This is the official repo for the bPanel project, a full featured, enterprise level GUI for your bcoin Bitcoin node.

For complete developer and API documentation, visit our website: https://bpanel.org

Dependencies

  • npm >= 5.7.1
  • node >= 8.9.4

NOTE: It is important to be using at least this version of npm because of a bug that removes node_modules that are installed from GitHub and doesn't reinstall them which breaks the build

Quick Start - Connecting to an existing node

If you already have a bcoin node running that you would like to use bPanel to interact with, add the relevant configurations (uri, api-key, network etc.) to a configuration file ~/.bpanel/clients/default.conf and run:

npm install
npm start

You can save as many confs for as many compatible nodes as you want and use the argument client-id to connect to them. For example, save another set of configurations to a file ~/.bpanel/clients/main.conf and run:

npm start -- --client-id=main

Configurations can also be passed via the command line or environment variables prefaced with BPANEL_. Read more about configuring bPanel here.

Quick Start w/ Docker

From inside the project directory in your terminal, run:

npm install && docker-compose up -d

This will start up three docker services as background daemon processes. Once everything has started up, you should be able to see your bPanel instance at localhost:5000.
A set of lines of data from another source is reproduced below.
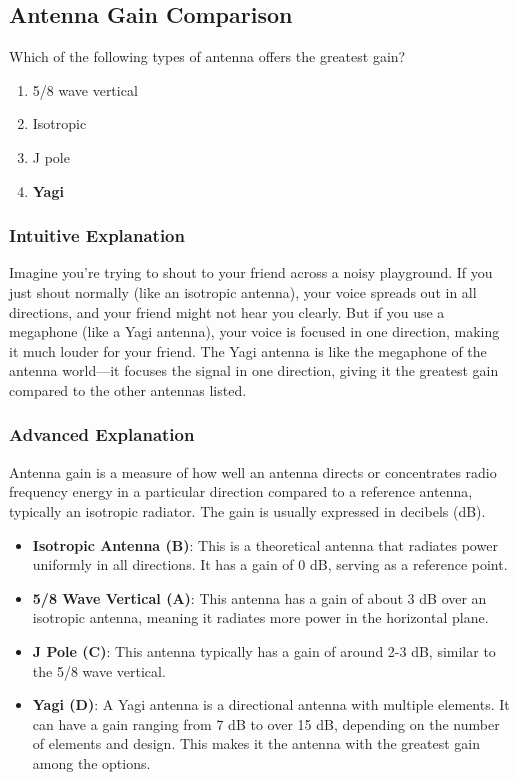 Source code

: \subsection{Antenna Gain Comparison}
\label{T9A06}

\begin{tcolorbox}[colback=gray!10!white,colframe=black!75!black,title=T9A06]
Which of the following types of antenna offers the greatest gain?
\begin{enumerate}[label=\Alph*)]
    \item 5/8 wave vertical
    \item Isotropic
    \item J pole
    \item \textbf{Yagi}
\end{enumerate}
\end{tcolorbox}

\subsubsection{Intuitive Explanation}
Imagine you’re trying to shout to your friend across a noisy playground. If you just shout normally (like an isotropic antenna), your voice spreads out in all directions, and your friend might not hear you clearly. But if you use a megaphone (like a Yagi antenna), your voice is focused in one direction, making it much louder for your friend. The Yagi antenna is like the megaphone of the antenna world—it focuses the signal in one direction, giving it the greatest gain compared to the other antennas listed.

\subsubsection{Advanced Explanation}
Antenna gain is a measure of how well an antenna directs or concentrates radio frequency energy in a particular direction compared to a reference antenna, typically an isotropic radiator. The gain is usually expressed in decibels (dB).

\begin{itemize}
    \item \textbf{Isotropic Antenna (B)}: This is a theoretical antenna that radiates power uniformly in all directions. It has a gain of 0 dB, serving as a reference point.
    \item \textbf{5/8 Wave Vertical (A)}: This antenna has a gain of about 3 dB over an isotropic antenna, meaning it radiates more power in the horizontal plane.
    \item \textbf{J Pole (C)}: This antenna typically has a gain of around 2-3 dB, similar to the 5/8 wave vertical.
    \item \textbf{Yagi (D)}: A Yagi antenna is a directional antenna with multiple elements. It can have a gain ranging from 7 dB to over 15 dB, depending on the number of elements and design. This makes it the antenna with the greatest gain among the options.
\end{itemize}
Read more about using Docker with bPanel below.

Application Architecture

Setup Your Environment With Docker

Architecture

The default configs in the standard docker-compose.yml file bring up multiple containers

  • bcoin bitcoin node/wallet (running a regtest node)
  • bPanel routing + static file server (connecting to the regtest node)
  • TLS terminating reverse proxy

Some plugins require TLS to function properly (such as hardware signing support).

About Docker Environment

(To learn how to use bpanel for existing bcoin nodes on any network, read about configuring bPanel below).

The following will generally just be used for quick start, testing, and development purposes (though it could be used in production with some modification).

To spin up a webapp, reverse-proxy, server, a bcoin node on regtest and a wallet server with multisig support, clone this repo and from the cloned directory do the following:

  1. Run npm install to install dependencies and generate necessary constants.
  2. Run docker-compose up -d to start everything.
  3. Navigate to localhost:5000 to see your webapp.
  4. Or navigate to https://localhost to use TLS - you will have to choose to trust the certificate

Requests to the /bcoin will get forwarded to your bcoin node. Requests to the /bwallet endpoint will get forwarded to the wallet server

For local development, you run just the bcoin docker container (docker-compose up -d bcoin) and then npm run start:dev -- --client-id=_docker (or npm run start:poll -- --client-id=_docker for Mac since webpack's watch can behave strangely on macOS) to run bPanel and its server from your local box.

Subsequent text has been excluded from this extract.